駅前の木々は赤や黄に色を変え、人が服を重ね着るように、道は葉の衣をまとっていた。

いつのまにかすっかり高くなった空を見上げて、真奈美は目を細める。

良い天気だ、と彼女は思った。同時に、そんな感慨とはしばらく無縁だった自分に気付いて驚いた。

待ち望んだ出会い。膨らむ不安。やりきれない現実。持て余した、想い。

彼女は目を閉じて深呼吸をする。

駆け抜けるような1ヶ月だった。ただ走るのに必死で、前しか見えなかったのかもしれない。

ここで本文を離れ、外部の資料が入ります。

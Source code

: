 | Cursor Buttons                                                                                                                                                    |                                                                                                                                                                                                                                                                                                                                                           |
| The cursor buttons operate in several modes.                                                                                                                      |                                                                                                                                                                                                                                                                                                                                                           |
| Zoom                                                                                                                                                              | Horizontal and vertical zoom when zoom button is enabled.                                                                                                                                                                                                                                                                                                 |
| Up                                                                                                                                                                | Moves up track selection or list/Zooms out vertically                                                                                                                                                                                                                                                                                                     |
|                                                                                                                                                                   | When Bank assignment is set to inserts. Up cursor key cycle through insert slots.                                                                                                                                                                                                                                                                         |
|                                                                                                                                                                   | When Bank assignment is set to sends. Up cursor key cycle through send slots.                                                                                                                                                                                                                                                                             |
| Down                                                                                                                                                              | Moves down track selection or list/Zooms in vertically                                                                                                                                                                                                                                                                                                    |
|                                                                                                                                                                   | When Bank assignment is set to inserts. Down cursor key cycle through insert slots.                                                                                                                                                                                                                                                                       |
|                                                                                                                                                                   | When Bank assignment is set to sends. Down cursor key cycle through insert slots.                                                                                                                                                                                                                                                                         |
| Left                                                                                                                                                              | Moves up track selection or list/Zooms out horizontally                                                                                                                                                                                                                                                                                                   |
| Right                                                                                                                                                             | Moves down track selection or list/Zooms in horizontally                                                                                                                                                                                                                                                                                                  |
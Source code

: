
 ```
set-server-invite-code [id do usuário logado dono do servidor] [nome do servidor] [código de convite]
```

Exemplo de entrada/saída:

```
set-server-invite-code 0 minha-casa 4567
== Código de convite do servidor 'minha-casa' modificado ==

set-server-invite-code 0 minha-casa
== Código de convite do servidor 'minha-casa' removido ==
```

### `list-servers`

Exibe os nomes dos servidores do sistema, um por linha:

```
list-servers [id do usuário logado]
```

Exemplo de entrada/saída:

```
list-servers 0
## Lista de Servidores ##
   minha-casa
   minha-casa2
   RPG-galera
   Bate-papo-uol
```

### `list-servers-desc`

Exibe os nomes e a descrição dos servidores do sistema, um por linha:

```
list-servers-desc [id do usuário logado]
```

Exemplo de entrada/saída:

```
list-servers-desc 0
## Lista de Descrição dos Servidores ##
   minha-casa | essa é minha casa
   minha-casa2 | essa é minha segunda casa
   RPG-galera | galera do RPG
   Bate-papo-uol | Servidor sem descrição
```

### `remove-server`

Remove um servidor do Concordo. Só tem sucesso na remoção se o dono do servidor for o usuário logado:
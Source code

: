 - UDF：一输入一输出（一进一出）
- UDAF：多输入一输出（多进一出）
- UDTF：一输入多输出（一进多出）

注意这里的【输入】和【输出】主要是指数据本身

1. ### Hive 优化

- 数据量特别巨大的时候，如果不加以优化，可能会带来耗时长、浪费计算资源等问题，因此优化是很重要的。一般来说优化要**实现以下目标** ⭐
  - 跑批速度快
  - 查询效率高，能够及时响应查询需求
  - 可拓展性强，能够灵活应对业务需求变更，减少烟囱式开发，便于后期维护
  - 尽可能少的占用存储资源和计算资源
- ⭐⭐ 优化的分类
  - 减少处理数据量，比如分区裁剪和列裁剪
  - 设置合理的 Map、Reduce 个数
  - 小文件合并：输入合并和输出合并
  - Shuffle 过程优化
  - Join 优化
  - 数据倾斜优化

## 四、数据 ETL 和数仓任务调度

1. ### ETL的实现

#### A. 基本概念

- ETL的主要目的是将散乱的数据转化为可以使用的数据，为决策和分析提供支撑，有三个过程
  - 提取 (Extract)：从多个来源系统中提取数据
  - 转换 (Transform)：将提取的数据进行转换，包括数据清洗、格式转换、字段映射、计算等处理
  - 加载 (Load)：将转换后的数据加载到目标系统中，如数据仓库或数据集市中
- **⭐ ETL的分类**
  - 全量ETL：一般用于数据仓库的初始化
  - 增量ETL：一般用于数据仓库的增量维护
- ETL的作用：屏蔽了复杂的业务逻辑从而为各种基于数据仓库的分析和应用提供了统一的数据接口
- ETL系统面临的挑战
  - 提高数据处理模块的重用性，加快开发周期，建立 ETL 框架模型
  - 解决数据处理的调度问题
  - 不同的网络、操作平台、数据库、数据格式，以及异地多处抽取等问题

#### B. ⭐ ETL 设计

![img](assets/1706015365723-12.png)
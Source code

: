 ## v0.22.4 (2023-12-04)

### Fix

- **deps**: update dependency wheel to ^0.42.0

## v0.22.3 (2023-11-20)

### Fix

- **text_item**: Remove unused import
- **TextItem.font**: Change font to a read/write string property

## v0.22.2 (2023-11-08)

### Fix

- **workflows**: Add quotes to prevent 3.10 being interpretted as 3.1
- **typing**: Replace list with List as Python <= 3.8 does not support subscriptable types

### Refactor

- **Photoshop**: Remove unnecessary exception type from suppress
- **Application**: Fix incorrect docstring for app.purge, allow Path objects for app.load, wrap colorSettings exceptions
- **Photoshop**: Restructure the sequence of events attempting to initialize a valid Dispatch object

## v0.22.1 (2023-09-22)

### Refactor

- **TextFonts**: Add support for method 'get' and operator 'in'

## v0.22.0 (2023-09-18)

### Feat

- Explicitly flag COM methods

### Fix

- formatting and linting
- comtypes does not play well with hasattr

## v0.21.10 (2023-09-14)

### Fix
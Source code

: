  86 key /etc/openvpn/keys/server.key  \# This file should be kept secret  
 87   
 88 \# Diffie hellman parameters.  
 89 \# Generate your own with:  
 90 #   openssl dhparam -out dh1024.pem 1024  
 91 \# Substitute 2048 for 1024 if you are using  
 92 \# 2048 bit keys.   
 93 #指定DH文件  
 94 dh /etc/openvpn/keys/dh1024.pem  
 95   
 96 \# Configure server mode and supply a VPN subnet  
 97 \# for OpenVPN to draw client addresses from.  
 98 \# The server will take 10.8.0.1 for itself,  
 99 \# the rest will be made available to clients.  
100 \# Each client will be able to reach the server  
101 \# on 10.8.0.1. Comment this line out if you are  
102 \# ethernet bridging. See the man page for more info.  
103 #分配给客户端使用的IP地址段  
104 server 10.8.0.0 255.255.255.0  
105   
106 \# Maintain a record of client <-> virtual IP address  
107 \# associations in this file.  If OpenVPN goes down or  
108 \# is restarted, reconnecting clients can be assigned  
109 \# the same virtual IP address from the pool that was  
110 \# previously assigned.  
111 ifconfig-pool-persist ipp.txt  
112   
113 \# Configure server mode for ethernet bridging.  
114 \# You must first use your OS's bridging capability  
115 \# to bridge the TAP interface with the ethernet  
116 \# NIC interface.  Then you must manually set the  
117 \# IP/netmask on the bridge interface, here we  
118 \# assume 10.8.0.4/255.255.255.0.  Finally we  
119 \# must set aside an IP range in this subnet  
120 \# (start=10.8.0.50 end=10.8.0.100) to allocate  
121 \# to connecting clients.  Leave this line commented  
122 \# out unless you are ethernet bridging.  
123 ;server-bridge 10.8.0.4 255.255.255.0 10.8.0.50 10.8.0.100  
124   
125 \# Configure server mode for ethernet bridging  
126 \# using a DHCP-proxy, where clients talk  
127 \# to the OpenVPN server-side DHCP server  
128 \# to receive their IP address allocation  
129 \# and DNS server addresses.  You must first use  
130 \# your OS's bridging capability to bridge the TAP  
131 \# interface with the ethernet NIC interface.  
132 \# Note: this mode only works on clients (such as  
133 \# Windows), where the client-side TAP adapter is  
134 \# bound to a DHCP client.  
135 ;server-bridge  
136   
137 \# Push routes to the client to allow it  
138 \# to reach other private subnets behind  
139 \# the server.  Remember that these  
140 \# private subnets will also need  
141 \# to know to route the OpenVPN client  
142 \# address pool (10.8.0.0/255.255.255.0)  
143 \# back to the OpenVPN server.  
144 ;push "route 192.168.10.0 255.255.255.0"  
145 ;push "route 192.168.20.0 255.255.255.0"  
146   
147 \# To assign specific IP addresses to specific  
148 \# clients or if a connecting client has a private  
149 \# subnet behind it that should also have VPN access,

周りが見えるようになったという事は、ようやく少しは余裕ができたという事だろうか。

まぶたを上げると、電車がホームに入っていくのが見えた。しばらくして改札口に軽い人波ができる。

その中に待ち人がいた。

黒のジャケットに細かいチェック柄が入ったハイネック、濃い茶のスラックスと靴。

なるほど、と思って真奈美はくすりと笑った。バイト仲間の予想は当たっていたようだ。

彼のアドバイスに従った服装をしてきて正解だった。

彼と目が合ったので、真奈美は微笑んで手を振る。彼は手を振り返して、駆け寄ってきた。少し照れたように口を開く。

「おまたせ」

「おはよう、翔馬くん。まだ待ち合わせ時刻10分前だよ」

「でも待たせたのは確かだし」

「私、待つのは嫌いじゃないもの」

真奈美の返答に、翔馬は苦笑しながら頷いた。呆れたのかもしれない。いや、実際呆れもするだろう。

彼との再会を、真奈美は丸2年も待っていたのだから。いや、ひょっとしたら、もっと前からだったろうか。

それこそきっかけが思い出せないほどに。

「……どうしたの?」

翔馬は真奈美から視線を少しそらせながら言った。どうやら、思ったより長い時間彼の顔を見つめていたらしい。

「ううん、何でもない。行こっ」

翔馬の仕草に口元をほころばせながら、真奈美は彼の手をとった。